Looking at the mail header, it comes from bigfootinteractive.com; Bigfoot Interactive is an e-mail marketing firm that's now part of a larger marketing company, Epsilon.
I bounced it over to my Gmail account (it went into the spam folder, shockingly), which revealed an Unsubscribe link that didn't show up in PINE (yes, I still use PINE, which is still not ELM). I clicked the link, and all was revealed:
Note the page title in the browser: "Optout."
Optout. Now, I don't care if it was a mistake, a one-time thing, or a rogue marketer -- there's nothing that will set bloggers to wiggling their tiny, Cheeto-stained typing fingers in impotent blogging rage than an e-mail marketing opt-out.

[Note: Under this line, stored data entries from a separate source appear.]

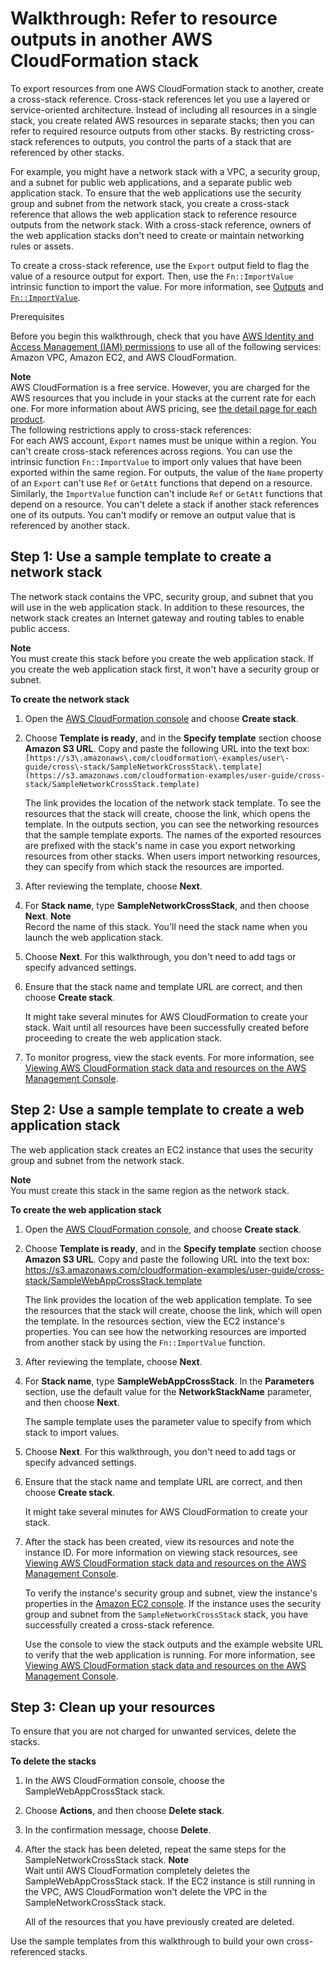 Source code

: # Walkthrough: Refer to resource outputs in another AWS CloudFormation stack<a name="walkthrough-crossstackref"></a>

To export resources from one AWS CloudFormation stack to another, create a cross\-stack reference\. Cross\-stack references let you use a layered or service\-oriented architecture\. Instead of including all resources in a single stack, you create related AWS resources in separate stacks; then you can refer to required resource outputs from other stacks\. By restricting cross\-stack references to outputs, you control the parts of a stack that are referenced by other stacks\.

For example, you might have a network stack with a VPC, a security group, and a subnet for public web applications, and a separate public web application stack\. To ensure that the web applications use the security group and subnet from the network stack, you create a cross\-stack reference that allows the web application stack to reference resource outputs from the network stack\. With a cross\-stack reference, owners of the web application stacks don't need to create or maintain networking rules or assets\.

To create a cross\-stack reference, use the `Export` output field to flag the value of a resource output for export\. Then, use the `Fn::ImportValue` intrinsic function to import the value\. For more information, see [Outputs](outputs-section-structure.md) and [`Fn::ImportValue`](intrinsic-function-reference-importvalue.md)\.

Prerequisites

Before you begin this walkthrough, check that you have [AWS Identity and Access Management \(IAM\) permissions](https://aws.amazon.com/iam/) to use all of the following services: Amazon VPC, Amazon EC2, and AWS CloudFormation\.

**Note**  
AWS CloudFormation is a free service\. However, you are charged for the AWS resources that you include in your stacks at the current rate for each one\. For more information about AWS pricing, see [the detail page for each product](http://aws.amazon.com)\.  
The following restrictions apply to cross\-stack references:  
For each AWS account, `Export` names must be unique within a region\.
You can't create cross\-stack references across regions\. You can use the intrinsic function `Fn::ImportValue` to import only values that have been exported within the same region\.
For outputs, the value of the `Name` property of an `Export` can't use `Ref` or `GetAtt` functions that depend on a resource\.  
Similarly, the `ImportValue` function can't include `Ref` or `GetAtt` functions that depend on a resource\.
You can't delete a stack if another stack references one of its outputs\.
You can't modify or remove an output value that is referenced by another stack\.

## Step 1: Use a sample template to create a network stack<a name="walkthrough-crossstackref-create-vpc-stack"></a>

The network stack contains the VPC, security group, and subnet that you will use in the web application stack\. In addition to these resources, the network stack creates an Internet gateway and routing tables to enable public access\.

**Note**  
You must create this stack before you create the web application stack\. If you create the web application stack first, it won't have a security group or subnet\.

**To create the network stack**

1. Open the [AWS CloudFormation console](https://console.aws.amazon.com/cloudformation/) and choose **Create stack**\.

1. Choose **Template is ready**, and in the **Specify template** section choose **Amazon S3 URL**\. Copy and paste the following URL into the text box: `[https://s3\.amazonaws\.com/cloudformation\-examples/user\-guide/cross\-stack/SampleNetworkCrossStack\.template](https://s3.amazonaws.com/cloudformation-examples/user-guide/cross-stack/SampleNetworkCrossStack.template)`

   The link provides the location of the network stack template\. To see the resources that the stack will create, choose the link, which opens the template\. In the outputs section, you can see the networking resources that the sample template exports\. The names of the exported resources are prefixed with the stack's name in case you export networking resources from other stacks\. When users import networking resources, they can specify from which stack the resources are imported\.

1. After reviewing the template, choose **Next**\.

1. For **Stack name**, type **SampleNetworkCrossStack**, and then choose **Next**\.
   **Note**  
   Record the name of this stack\. You'll need the stack name when you launch the web application stack\.

1. Choose **Next**\. For this walkthrough, you don't need to add tags or specify advanced settings\.

1. Ensure that the stack name and template URL are correct, and then choose **Create stack**\.

   It might take several minutes for AWS CloudFormation to create your stack\. Wait until all resources have been successfully created before proceeding to create the web application stack\.

1. To monitor progress, view the stack events\. For more information, see [Viewing AWS CloudFormation stack data and resources on the AWS Management Console](cfn-console-view-stack-data-resources.md)\.

## Step 2: Use a sample template to create a web application stack<a name="walkthrough-crossstackref-create-ec2-stack"></a>

The web application stack creates an EC2 instance that uses the security group and subnet from the network stack\.

**Note**  
You must create this stack in the same region as the network stack\.

**To create the web application stack**

1. Open the [AWS CloudFormation console](https://console.aws.amazon.com/cloudformation/), and choose **Create stack**\.

1. Choose **Template is ready**, and in the **Specify template** section choose **Amazon S3 URL**\. Copy and paste the following URL into the text box: [https://s3\.amazonaws\.com/cloudformation\-examples/user\-guide/cross\-stack/SampleWebAppCrossStack\.template](https://s3.amazonaws.com/cloudformation-examples/user-guide/cross-stack/SampleWebAppCrossStack.template)

   The link provides the location of the web application template\. To see the resources that the stack will create, choose the link, which will open the template\. In the resources section, view the EC2 instance's properties\. You can see how the networking resources are imported from another stack by using the `Fn::ImportValue` function\.

1. After reviewing the template, choose **Next**\.

1. For **Stack name**, type **SampleWebAppCrossStack**\. In the **Parameters** section, use the default value for the **NetworkStackName** parameter, and then choose **Next**\.

   The sample template uses the parameter value to specify from which stack to import values\.

1. Choose **Next**\. For this walkthrough, you don't need to add tags or specify advanced settings\.

1. Ensure that the stack name and template URL are correct, and then choose **Create stack**\.

   It might take several minutes for AWS CloudFormation to create your stack\.

1. After the stack has been created, view its resources and note the instance ID\. For more information on viewing stack resources, see [Viewing AWS CloudFormation stack data and resources on the AWS Management Console](cfn-console-view-stack-data-resources.md)\.

   To verify the instance's security group and subnet, view the instance's properties in the [Amazon EC2 console](https://console.aws.amazon.com/ec2/)\. If the instance uses the security group and subnet from the `SampleNetworkCrossStack` stack, you have successfully created a cross\-stack reference\.

   Use the console to view the stack outputs and the example website URL to verify that the web application is running\. For more information, see [Viewing AWS CloudFormation stack data and resources on the AWS Management Console](cfn-console-view-stack-data-resources.md)\.

## Step 3: Clean up your resources<a name="walkthrough-crossstackref-clean-up"></a>

To ensure that you are not charged for unwanted services, delete the stacks\.

**To delete the stacks**

1. In the AWS CloudFormation console, choose the SampleWebAppCrossStack stack\.

1. Choose **Actions**, and then choose **Delete stack**\.

1. In the confirmation message, choose **Delete**\.

1. After the stack has been deleted, repeat the same steps for the SampleNetworkCrossStack stack\.
   **Note**  
   Wait until AWS CloudFormation completely deletes the SampleWebAppCrossStack stack\. If the EC2 instance is still running in the VPC, AWS CloudFormation won't delete the VPC in the SampleNetworkCrossStack stack\.

   All of the resources that you have previously created are deleted\.

Use the sample templates from this walkthrough to build your own cross\-referenced stacks\.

It could be an urgent evacuation notice giving the best route to high ground to avoid the oncoming asteroid-induced tidal wave -- if I didn't subscribe to it, I don't want to see it.
I find it somewhat ironic that this would happen on the very same day that the Post featured a story about companies using blogs and other social media to reach out to customers ("Marketing Moves to the Blogosphere" -- it got more than a little blog traction here because it name-checked some of the usual area and marketing bloggers.)
Especially since bloggers and blog readers -- the very users who companies try to engage using social media -- are the most enraged by things like opt-out marketing e-mails.
Anyway, as I'm in this annoyingly-vocal, self-important and overinflated minority, as I finish this little impotent screed, I can only take solace in imagining that, thanks to the voodoo that is SEO, this entry will show up somewhere in the future on the first page of results for "Washington Post LiveWire."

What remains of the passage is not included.